In the embodiment of the present application, the training sample data for training the preset student model is obtained, the preset student model and the preset teacher model are used to identify the training sample data respectively, and the teacher identification result of the training sample data is obtained. and student identification results. Obtain the weight parameter used to adjust the recognition result of the preset student model from the teacher recognition result, calculate the logarithm between the teacher recognition result and the student recognition result, and use the weight parameter to perform a weighting operation on the logarithm, and calculate the logarithm. The obtained value is used as the loss value to adjust the preset student model. In this way, the recognition results of the training sample data and the adjustment weights for adjusting the student model for different results in the prediction results of the training sample data can be reasonably allocated according to the weight parameters, so that more attention is paid to the recognition results with higher probability values, which can make the obtained loss value more accurate, and can make the adjusted student model more accurate. At the same time, a balance parameter is introduced to eliminate the abnormal results in the teacher identification results and the student identification results of the training sample data, so as to avoid inaccurate loss values due to abnormal results in the teacher identification results and the student identification results. Through this application, the student model can have the data processing capability of the teacher model, and the accuracy of the student model can be improved.

Please refer to FIG. 5 , which is a schematic flowchart of another model distillation method provided by an embodiment of the present application. The method may be performed by computer equipment, as shown in FIG. 5 , the other model distillation method may include steps S201-S207.

S201: Acquire training sample data for training a preset student model.

S202, using a preset student model and a preset teacher model to identify the training sample data, respectively, to obtain a teacher identification result and a student identification result of the training sample data.

S203: Obtain, from the teacher's recognition result, a weight parameter for adjusting the recognition result of the preset student model.

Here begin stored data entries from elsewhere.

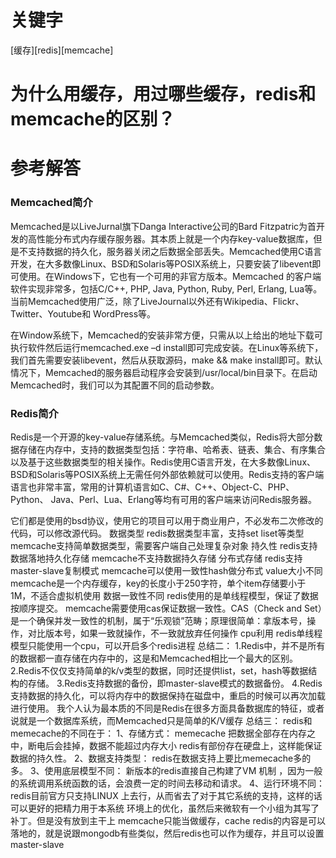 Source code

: # 关键字

[缓存][redis][memcache]

# 为什么用缓存，用过哪些缓存，redis和memcache的区别？

# 参考解答

### Memcached简介
 

Memcached是以LiveJurnal旗下Danga Interactive公司的Bard Fitzpatric为首开发的高性能分布式内存缓存服务器。其本质上就是一个内存key-value数据库，但是不支持数据的持久化，服务器关闭之后数据全部丢失。Memcached使用C语言开发，在大多数像Linux、BSD和Solaris等POSIX系统上，只要安装了libevent即可使用。在Windows下，它也有一个可用的非官方版本。Memcached 的客户端软件实现非常多，包括C/C++, PHP, Java, Python, Ruby, Perl, Erlang, Lua等。当前Memcached使用广泛，除了LiveJournal以外还有Wikipedia、Flickr、Twitter、Youtube和 WordPress等。
 
在Window系统下，Memcached的安装非常方便，只需从以上给出的地址下载可执行软件然后运行memcached.exe –d install即可完成安装。在Linux等系统下，我们首先需要安装libevent，然后从获取源码，make && make install即可。默认情况下，Memcached的服务器启动程序会安装到/usr/local/bin目录下。在启动Memcached时，我们可以为其配置不同的启动参数。
 
### Redis简介
 
Redis是一个开源的key-value存储系统。与Memcached类似，Redis将大部分数据存储在内存中，支持的数据类型包括：字符串、哈希表、链表、集合、有序集合以及基于这些数据类型的相关操作。Redis使用C语言开发，在大多数像Linux、BSD和Solaris等POSIX系统上无需任何外部依赖就可以使用。Redis支持的客户端语言也非常丰富，常用的计算机语言如C、C#、C++、Object-C、PHP、Python、 Java、Perl、Lua、Erlang等均有可用的客户端来访问Redis服务器。

它们都是使用的bsd协议，使用它的项目可以用于商业用户，不必发布二次修改的代码，可以修改源代码。
数据类型
redis数据类型丰富，支持set liset等类型
memcache支持简单数据类型，需要客户端自己处理复杂对象
持久性
redis支持数据落地持久化存储
memcache不支持数据持久存储
分布式存储
redis支持master-slave复制模式
memcache可以使用一致性hash做分布式
value大小不同
memcache是一个内存缓存，key的长度小于250字符，单个item存储要小于1M，不适合虚拟机使用
数据一致性不同
redis使用的是单线程模型，保证了数据按顺序提交。
memcache需要使用cas保证数据一致性。CAS（Check and Set）是一个确保并发一致性的机制，属于“乐观锁”范畴；原理很简单：拿版本号，操作，对比版本号，如果一致就操作，不一致就放弃任何操作
cpu利用
redis单线程模型只能使用一个cpu，可以开启多个redis进程
总结二：
1.Redis中，并不是所有的数据都一直存储在内存中的，这是和Memcached相比一个最大的区别。
2.Redis不仅仅支持简单的k/v类型的数据，同时还提供list，set，hash等数据结构的存储。
3.Redis支持数据的备份，即master-slave模式的数据备份。
4.Redis支持数据的持久化，可以将内存中的数据保持在磁盘中，重启的时候可以再次加载进行使用。
我个人认为最本质的不同是Redis在很多方面具备数据库的特征，或者说就是一个数据库系统，而Memcached只是简单的K/V缓存
总结三：
redis和memecache的不同在于：
1、存储方式：
memecache 把数据全部存在内存之中，断电后会挂掉，数据不能超过内存大小
redis有部份存在硬盘上，这样能保证数据的持久性。
2、数据支持类型：
redis在数据支持上要比memecache多的多。
3、使用底层模型不同：
新版本的redis直接自己构建了VM 机制 ，因为一般的系统调用系统函数的话，会浪费一定的时间去移动和请求。
4、运行环境不同：
redis目前官方只支持LINUX 上去行，从而省去了对于其它系统的支持，这样的话可以更好的把精力用于本系统 环境上的优化，虽然后来微软有一个小组为其写了补丁。但是没有放到主干上
memcache只能当做缓存，cache
redis的内容是可以落地的，就是说跟mongodb有些类似，然后redis也可以作为缓存，并且可以设置master-slave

S204: Calculate the logarithm between the teacher's identification result and the student's identification result, and perform a weighting operation on the logarithm by using a weight parameter.

For the specific content of steps S201 to S204 in this embodiment of the present application, reference may be made to the content in the embodiment described in FIG. 1 , which is not repeated in this embodiment of the present application.

S205, verify whether the loss value satisfies the condition of the convergence state.

After obtaining the loss value of the student model, it is determined whether the loss value satisfies the convergence state condition, where the convergence condition means that the loss value is less than the loss threshold preset by the user, or the loss value is the minimum value of the corresponding loss function.

Optionally, when verifying whether the loss value satisfies the convergence state condition, the minimum value of the loss function used to calculate the loss value can be obtained, and if the loss value is not the same as the minimum value, it is determined that the loss value does not meet the convergence condition; or, It is verified whether the loss value is less than the preset loss threshold value, and if the loss value is greater than or equal to the preset loss threshold value, it is determined that the loss value does not satisfy the convergence condition.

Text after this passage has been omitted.